» **WHAT NEEDS TO BE DONE**:
Since pictures are not wanted in the copy, output only the rest of each record exactly.

[Stored data entries]
┏━━

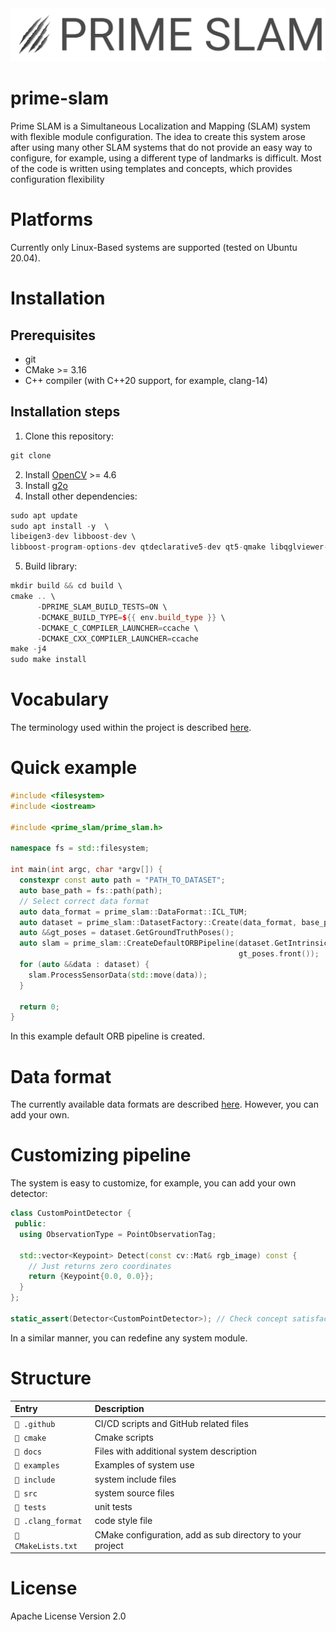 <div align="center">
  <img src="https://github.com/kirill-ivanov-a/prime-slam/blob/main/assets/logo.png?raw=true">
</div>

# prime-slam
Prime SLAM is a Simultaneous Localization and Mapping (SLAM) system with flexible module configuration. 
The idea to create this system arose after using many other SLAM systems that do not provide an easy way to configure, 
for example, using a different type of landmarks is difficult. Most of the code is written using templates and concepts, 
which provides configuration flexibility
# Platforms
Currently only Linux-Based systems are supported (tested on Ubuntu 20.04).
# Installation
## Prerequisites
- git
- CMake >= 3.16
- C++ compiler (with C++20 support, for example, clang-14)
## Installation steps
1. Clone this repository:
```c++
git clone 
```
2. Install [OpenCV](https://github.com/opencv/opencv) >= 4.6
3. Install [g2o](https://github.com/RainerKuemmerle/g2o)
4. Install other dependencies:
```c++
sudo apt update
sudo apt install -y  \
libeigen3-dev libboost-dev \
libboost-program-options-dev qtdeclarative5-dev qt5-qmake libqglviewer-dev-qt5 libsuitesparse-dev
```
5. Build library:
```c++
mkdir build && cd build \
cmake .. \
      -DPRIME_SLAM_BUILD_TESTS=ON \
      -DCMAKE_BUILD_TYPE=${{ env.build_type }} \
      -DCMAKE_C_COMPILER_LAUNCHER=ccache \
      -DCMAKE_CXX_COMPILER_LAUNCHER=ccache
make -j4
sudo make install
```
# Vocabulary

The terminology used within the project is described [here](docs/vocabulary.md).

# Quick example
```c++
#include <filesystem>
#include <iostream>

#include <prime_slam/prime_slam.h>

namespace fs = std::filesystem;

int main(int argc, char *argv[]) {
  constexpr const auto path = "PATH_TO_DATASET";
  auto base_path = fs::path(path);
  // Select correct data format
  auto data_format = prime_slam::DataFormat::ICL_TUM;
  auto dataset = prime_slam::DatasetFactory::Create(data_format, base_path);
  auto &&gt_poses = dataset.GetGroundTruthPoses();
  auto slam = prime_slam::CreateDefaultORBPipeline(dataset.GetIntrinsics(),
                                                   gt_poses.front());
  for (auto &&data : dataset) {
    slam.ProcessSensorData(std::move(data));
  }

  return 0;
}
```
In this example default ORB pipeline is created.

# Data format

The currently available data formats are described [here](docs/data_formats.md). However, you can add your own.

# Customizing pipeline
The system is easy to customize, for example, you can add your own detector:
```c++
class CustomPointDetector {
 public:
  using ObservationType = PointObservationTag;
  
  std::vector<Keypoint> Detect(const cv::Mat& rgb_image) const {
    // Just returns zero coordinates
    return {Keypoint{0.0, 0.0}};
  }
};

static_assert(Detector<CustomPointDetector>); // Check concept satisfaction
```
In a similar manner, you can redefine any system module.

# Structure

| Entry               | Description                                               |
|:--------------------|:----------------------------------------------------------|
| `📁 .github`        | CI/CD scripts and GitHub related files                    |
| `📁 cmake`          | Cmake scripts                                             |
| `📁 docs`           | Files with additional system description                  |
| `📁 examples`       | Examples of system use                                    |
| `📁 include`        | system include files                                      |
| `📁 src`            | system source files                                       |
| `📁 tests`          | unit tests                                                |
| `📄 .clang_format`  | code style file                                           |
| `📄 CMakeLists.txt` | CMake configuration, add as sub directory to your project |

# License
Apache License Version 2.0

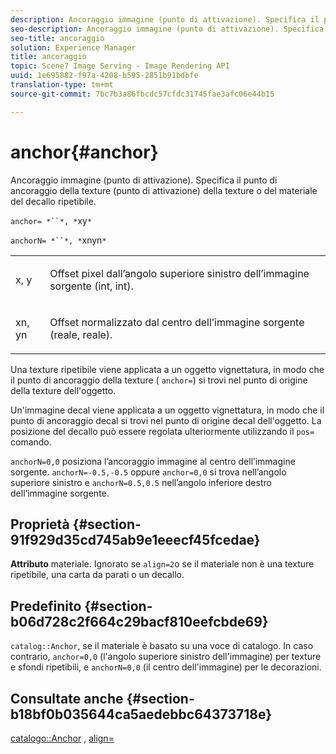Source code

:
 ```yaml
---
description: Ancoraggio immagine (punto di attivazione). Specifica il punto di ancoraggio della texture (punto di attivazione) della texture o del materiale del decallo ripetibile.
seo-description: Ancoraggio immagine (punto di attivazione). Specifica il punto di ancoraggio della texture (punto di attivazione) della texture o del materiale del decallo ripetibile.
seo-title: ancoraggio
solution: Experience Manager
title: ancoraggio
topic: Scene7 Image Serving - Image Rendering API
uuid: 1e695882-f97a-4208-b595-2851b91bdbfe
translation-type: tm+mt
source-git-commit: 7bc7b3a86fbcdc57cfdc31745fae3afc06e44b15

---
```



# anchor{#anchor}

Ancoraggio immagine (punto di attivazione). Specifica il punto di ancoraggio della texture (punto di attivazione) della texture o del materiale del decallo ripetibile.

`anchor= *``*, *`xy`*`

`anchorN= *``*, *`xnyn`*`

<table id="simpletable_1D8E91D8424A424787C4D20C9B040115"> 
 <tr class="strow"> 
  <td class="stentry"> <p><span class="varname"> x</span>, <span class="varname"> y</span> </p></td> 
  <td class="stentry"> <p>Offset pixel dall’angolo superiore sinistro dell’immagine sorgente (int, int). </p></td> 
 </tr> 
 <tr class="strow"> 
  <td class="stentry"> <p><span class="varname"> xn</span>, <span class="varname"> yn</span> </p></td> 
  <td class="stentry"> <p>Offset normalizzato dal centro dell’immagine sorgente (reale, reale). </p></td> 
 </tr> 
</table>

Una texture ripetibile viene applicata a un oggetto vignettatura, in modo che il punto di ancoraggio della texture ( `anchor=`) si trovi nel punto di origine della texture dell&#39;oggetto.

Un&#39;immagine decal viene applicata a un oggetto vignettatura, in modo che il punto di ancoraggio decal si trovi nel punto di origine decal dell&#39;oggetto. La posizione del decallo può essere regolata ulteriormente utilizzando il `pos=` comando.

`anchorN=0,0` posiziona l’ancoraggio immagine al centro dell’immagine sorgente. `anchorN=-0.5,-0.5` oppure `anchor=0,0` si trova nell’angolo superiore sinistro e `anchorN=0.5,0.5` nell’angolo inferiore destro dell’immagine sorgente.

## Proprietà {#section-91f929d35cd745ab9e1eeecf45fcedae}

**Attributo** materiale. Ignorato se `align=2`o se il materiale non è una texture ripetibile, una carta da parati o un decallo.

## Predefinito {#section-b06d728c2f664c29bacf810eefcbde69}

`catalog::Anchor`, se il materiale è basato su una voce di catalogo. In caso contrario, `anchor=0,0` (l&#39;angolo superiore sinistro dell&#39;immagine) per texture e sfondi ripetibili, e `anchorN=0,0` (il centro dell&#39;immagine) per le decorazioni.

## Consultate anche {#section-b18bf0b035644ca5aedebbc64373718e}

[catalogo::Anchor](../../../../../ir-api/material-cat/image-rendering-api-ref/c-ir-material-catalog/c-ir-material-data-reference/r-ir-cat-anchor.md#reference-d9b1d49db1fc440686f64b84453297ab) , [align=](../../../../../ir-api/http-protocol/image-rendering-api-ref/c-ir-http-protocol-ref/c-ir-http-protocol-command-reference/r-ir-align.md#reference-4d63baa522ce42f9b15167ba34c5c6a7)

┗━━

» **WRITTEN REPLY**:
 <div align="center">
  <img src="https://github.com/kirill-ivanov-a/prime-slam/blob/main/assets/logo.png?raw=true">
</div>

# prime-slam
Prime SLAM is a Simultaneous Localization and Mapping (SLAM) system with flexible module configuration. 
The idea to create this system arose after using many other SLAM systems that do not provide an easy way to configure, 
for example, using a different type of landmarks is difficult. Most of the code is written using templates and concepts, 
which provides configuration flexibility
# Platforms
Currently only Linux-Based systems are supported (tested on Ubuntu 20.04).
# Installation
## Prerequisites
- git
- CMake >= 3.16
- C++ compiler (with C++20 support, for example, clang-14)
## Installation steps
1. Clone this repository:
```c++
git clone 
```
2. Install [OpenCV](https://github.com/opencv/opencv) >= 4.6
3. Install [g2o](https://github.com/RainerKuemmerle/g2o)
4. Install other dependencies:
```c++
sudo apt update
sudo apt install -y  \
libeigen3-dev libboost-dev \
libboost-program-options-dev qtdeclarative5-dev qt5-qmake libqglviewer-dev-qt5 libsuitesparse-dev
```
5. Build library:
```c++
mkdir build && cd build \
cmake .. \
      -DPRIME_SLAM_BUILD_TESTS=ON \
      -DCMAKE_BUILD_TYPE=${{ env.build_type }} \
      -DCMAKE_C_COMPILER_LAUNCHER=ccache \
      -DCMAKE_CXX_COMPILER_LAUNCHER=ccache
make -j4
sudo make install
```
# Vocabulary

The terminology used within the project is described [here](docs/vocabulary.md).

# Quick example
```c++
#include <filesystem>
#include <iostream>

#include <prime_slam/prime_slam.h>

namespace fs = std::filesystem;

int main(int argc, char *argv[]) {
  constexpr const auto path = "PATH_TO_DATASET";
  auto base_path = fs::path(path);
  // Select correct data format
  auto data_format = prime_slam::DataFormat::ICL_TUM;
  auto dataset = prime_slam::DatasetFactory::Create(data_format, base_path);
  auto &&gt_poses = dataset.GetGroundTruthPoses();
  auto slam = prime_slam::CreateDefaultORBPipeline(dataset.GetIntrinsics(),
                                                   gt_poses.front());
  for (auto &&data : dataset) {
    slam.ProcessSensorData(std::move(data));
  }

  return 0;
}
```
In this example default ORB pipeline is created.

# Data format

The currently available data formats are described [here](docs/data_formats.md). However, you can add your own.

# Customizing pipeline
The system is easy to customize, for example, you can add your own detector:
```c++
class CustomPointDetector {
 public:
  using ObservationType = PointObservationTag;
  
  std::vector<Keypoint> Detect(const cv::Mat& rgb_image) const {
    // Just returns zero coordinates
    return {Keypoint{0.0, 0.0}};
  }
};

static_assert(Detector<CustomPointDetector>); // Check concept satisfaction
```
In a similar manner, you can redefine any system module.

# Structure

| Entry               | Description                                               |
|:--------------------|:----------------------------------------------------------|
| `📁 .github`        | CI/CD scripts and GitHub related files                    |
| `📁 cmake`          | Cmake scripts                                             |
| `📁 docs`           | Files with additional system description                  |
| `📁 examples`       | Examples of system use                                    |
| `📁 include`        | system include files                                      |
| `📁 src`            | system source files                                       |
| `📁 tests`          | unit tests                                                |
| `📄 .clang_format`  | code style file                                           |
| `📄 CMakeLists.txt` | CMake configuration, add as sub directory to your project |

# License
Apache License Version 2.0

Source code

:
 ```yaml
---
description: Ancoraggio immagine (punto di attivazione). Specifica il punto di ancoraggio della texture (punto di attivazione) della texture o del materiale del decallo ripetibile.
seo-description: Ancoraggio immagine (punto di attivazione). Specifica il punto di ancoraggio della texture (punto di attivazione) della texture o del materiale del decallo ripetibile.
seo-title: ancoraggio
solution: Experience Manager
title: ancoraggio
topic: Scene7 Image Serving - Image Rendering API
uuid: 1e695882-f97a-4208-b595-2851b91bdbfe
translation-type: tm+mt
source-git-commit: 7bc7b3a86fbcdc57cfdc31745fae3afc06e44b15

---
```



# anchor{#anchor}

Ancoraggio immagine (punto di attivazione). Specifica il punto di ancoraggio della texture (punto di attivazione) della texture o del materiale del decallo ripetibile.

`anchor= *``*, *`xy`*`

`anchorN= *``*, *`xnyn`*`

<table id="simpletable_1D8E91D8424A424787C4D20C9B040115"> 
 <tr class="strow"> 
  <td class="stentry"> <p><span class="varname"> x</span>, <span class="varname"> y</span> </p></td> 
  <td class="stentry"> <p>Offset pixel dall’angolo superiore sinistro dell’immagine sorgente (int, int). </p></td> 
 </tr> 
 <tr class="strow"> 
  <td class="stentry"> <p><span class="varname"> xn</span>, <span class="varname"> yn</span> </p></td> 
  <td class="stentry"> <p>Offset normalizzato dal centro dell’immagine sorgente (reale, reale). </p></td> 
 </tr> 
</table>

Una texture ripetibile viene applicata a un oggetto vignettatura, in modo che il punto di ancoraggio della texture ( `anchor=`) si trovi nel punto di origine della texture dell&#39;oggetto.

Un&#39;immagine decal viene applicata a un oggetto vignettatura, in modo che il punto di ancoraggio decal si trovi nel punto di origine decal dell&#39;oggetto. La posizione del decallo può essere regolata ulteriormente utilizzando il `pos=` comando.

`anchorN=0,0` posiziona l’ancoraggio immagine al centro dell’immagine sorgente. `anchorN=-0.5,-0.5` oppure `anchor=0,0` si trova nell’angolo superiore sinistro e `anchorN=0.5,0.5` nell’angolo inferiore destro dell’immagine sorgente.

## Proprietà {#section-91f929d35cd745ab9e1eeecf45fcedae}

**Attributo** materiale. Ignorato se `align=2`o se il materiale non è una texture ripetibile, una carta da parati o un decallo.

## Predefinito {#section-b06d728c2f664c29bacf810eefcbde69}

`catalog::Anchor`, se il materiale è basato su una voce di catalogo. In caso contrario, `anchor=0,0` (l&#39;angolo superiore sinistro dell&#39;immagine) per texture e sfondi ripetibili, e `anchorN=0,0` (il centro dell&#39;immagine) per le decorazioni.

## Consultate anche {#section-b18bf0b035644ca5aedebbc64373718e}

[catalogo::Anchor](../../../../../ir-api/material-cat/image-rendering-api-ref/c-ir-material-catalog/c-ir-material-data-reference/r-ir-cat-anchor.md#reference-d9b1d49db1fc440686f64b84453297ab) , [align=](../../../../../ir-api/http-protocol/image-rendering-api-ref/c-ir-http-protocol-ref/c-ir-http-protocol-command-reference/r-ir-align.md#reference-4d63baa522ce42f9b15167ba34c5c6a7)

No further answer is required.